Anti-Terrorism Act filing against global banks
Yesterday, symbolically the day before Remembrance Day, several plaintiffs filed suit against a number of global foreign banks based in the United States under the Anti-Terrorism Act (the “ATA“), including HSBC Holdings Plc, Barclays, Standard Chartered Bank and the Royal Bank of Scotland. The plaintiffs are seeking damages that could run in the billions of dollars for alleged acts of terrorism committed by the defendants in Iran and Iraq. The case is Freeman v. HSBC et al. and was filed in New York.
Financial support allegations
The allegations are not specifically that the banks committed direct acts of terrorism; rather that they provided financial support to listed terrorist groups in violation of sanctions laws and counter-terrorist financing laws which were a significant factor in the chain of events that led to the kidnapping and subsequent death and injury of American soldiers in Iraq from 2004 to 20011. In short, the allegations are that but for the alleged provision of financial services to Iranian entities in violation of sanctions law, terrorists would not have been capable of committing acts of terrorism that harmed the plaintiffs.
Allegations that conduct is continuing
According to the complaint, starting in 1987 and continuing today, the defendants are alleged to be conspiring with Iran to alter, falsify or omit information from payment messages (known as “stripping”) that involve Iran or Iranians to ensure the payments are shielded from detection, scrutiny or monitoring by each of law enforcement, regulators and other depository institutions in the US.
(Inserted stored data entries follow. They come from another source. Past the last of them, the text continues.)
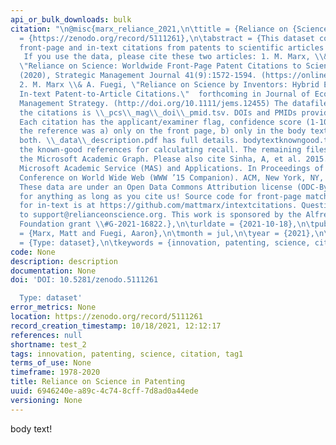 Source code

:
 ```yaml
---
api_or_bulk_downloads: bulk
citation: "\n@misc{marx_reliance_2021,\n\ttitle = {Reliance on {Science} in {Patenting}},\n\turl
  = {https://zenodo.org/record/5111261},\n\tabstract = {This dataset contains both
  front-page and in-text citations from patents to scientific articles through 2020.
   If you use the data, please cite these two articles: 1. M. Marx, \\& A. Fuegi,
  \"Reliance on Science: Worldwide Front-Page Patent Citations to Scientific Articles\"
  (2020), Strategic Management Journal 41(9):1572-1594. (https://onlinelibrary.wiley.com/doi/full/10.1002/smj.3145) 
  2. M. Marx \\& A. Fuegi, \"Reliance on Science by Inventors: Hybrid Extraction of
  In-text Patent-to-Article Citations.\"  forthcoming in Journal of Economics and
  Management Strategy. (http://doi.org/10.1111/jems.12455) The datafile containing
  the citations is \\_pcs\\_mag\\_doi\\_pmid.tsv. DOIs and PMIDs provided where available.
  Each citation has the applicant/examiner flag, confidence score (1-10), and whether
  the reference was a) only on the front page, b) only in the body text, or c) in
  both. \\_data\\_description.pdf has full details. bodytextknowngood.tsv contains
  the known-good references for calculating recall. The remaining files redistribute
  the Microsoft Academic Graph. Please also cite Sinha, A, et al. 2015. Overview of
  Microsoft Academic Service (MAS) and Applications. In Proceedings of the 24th International
  Conference on World Wide Web (WWW ’15 Companion). ACM, New York, NY, USA, 243-246.
  These data are under an Open Data Commons Attribution license (ODC-By); use them
  for anything as long as you cite us! Source code for front-page matches is at https://github.com/mattmarx/reliance\\_on\\_science and
  for in-text is at https://github.com/mattmarx/intextcitations. Questions \\& feedback
  to support@relianceonscience.org. This work is sponsored by the Alfred P. Sloan
  Foundation grant \\#G-2021-16822.},\n\turldate = {2021-10-18},\n\tpublisher = {Zenodo},\n\tauthor
  = {Marx, Matt and Fuegi, Aaron},\n\tmonth = jul,\n\tyear = {2021},\n\tdoi = {10.5281/zenodo.5111261},\n\tnote
  = {Type: dataset},\n\tkeywords = {innovation, patenting, science, citation},\n}\n"
code: None
description: description
documentation: None
doi: 'DOI: 10.5281/zenodo.5111261

  Type: dataset'
error_metrics: None
location: https://zenodo.org/record/5111261
record_creation_timestamp: 10/18/2021, 12:12:17
references: null
shortname: test_2
tags: innovation, patenting, science, citation, tag1
terms_of_use: None
timeframe: 1978-2020
title: Reliance on Science in Patenting
uuid: 6946240e-a89c-4c74-8cff-7d8ad0a44ede
versioning: None
---
```


body text! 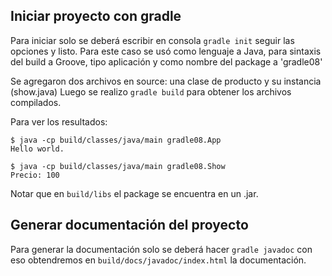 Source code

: ## Iniciar proyecto con gradle
Para iniciar solo se deberá escribir en consola ```gradle init```
seguir las opciones y listo. Para este caso se usó como lenguaje a Java, para sintaxis del build a Groove, tipo aplicación y como nombre del package a 'gradle08'

Se agregaron dos archivos en source: una clase de producto y su instancia (show.java)
Luego se realizo ```gradle build``` para obtener los archivos compilados.

Para ver los resultados:
```
$ java -cp build/classes/java/main gradle08.App
Hello world.
```

```
$ java -cp build/classes/java/main gradle08.Show
Precio: 100
```

Notar que en ```build/libs``` el package se encuentra en un .jar.

## Generar documentación del proyecto
Para generar la documentación solo se deberá hacer ```gradle javadoc```
con eso obtendremos en ```build/docs/javadoc/index.html``` la documentación.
In addition to stripping, the plaintiffs are alleged to be converting MT103 SWIFT codes into MT202 SWIFT codes allegedly so that the transmitting bank does not have to disclose the originator, beneficiary and counter-parties of the financial transactions to disassociate the transactions from Iran for sanctions avoidance.
Billions allegedly transferred to Iran
As a result of the alleged conspiracy, it is alleged that Iran was able to transfer billions of dollars in US currency through the US; transfer to terrorist organizations, millions of dollars used in terrorist acts; and acquire weapons of mass destruction. The funds allegedly enabled terrorist groups to commit acts of international terrorism that caused the death or injuries of the plaintiffs. From 2002 to 2006, at least $100 million allegedly was provided to terrorists through the Bank Melli and $50 million was provided to Hezbollah.
Other banks in the line of fire
The complaint also alleges that other banks aided, and aid, the defendants in the conspiracy to evade US sanctions and they are named as John Doe Banks because through the discovery process of the litigation, their identity will be revealed as financial transactions are traced to Iran.
Such alleged conduct by the alleged defendants are, if proven, acts of terrorism and terrorist financing pursuant to 18 USC §§2331, 2339A, 2339B and 2332d and if proven, will render the defendants liable civilly pursuant to 18 USC 2333(a) of the ATA.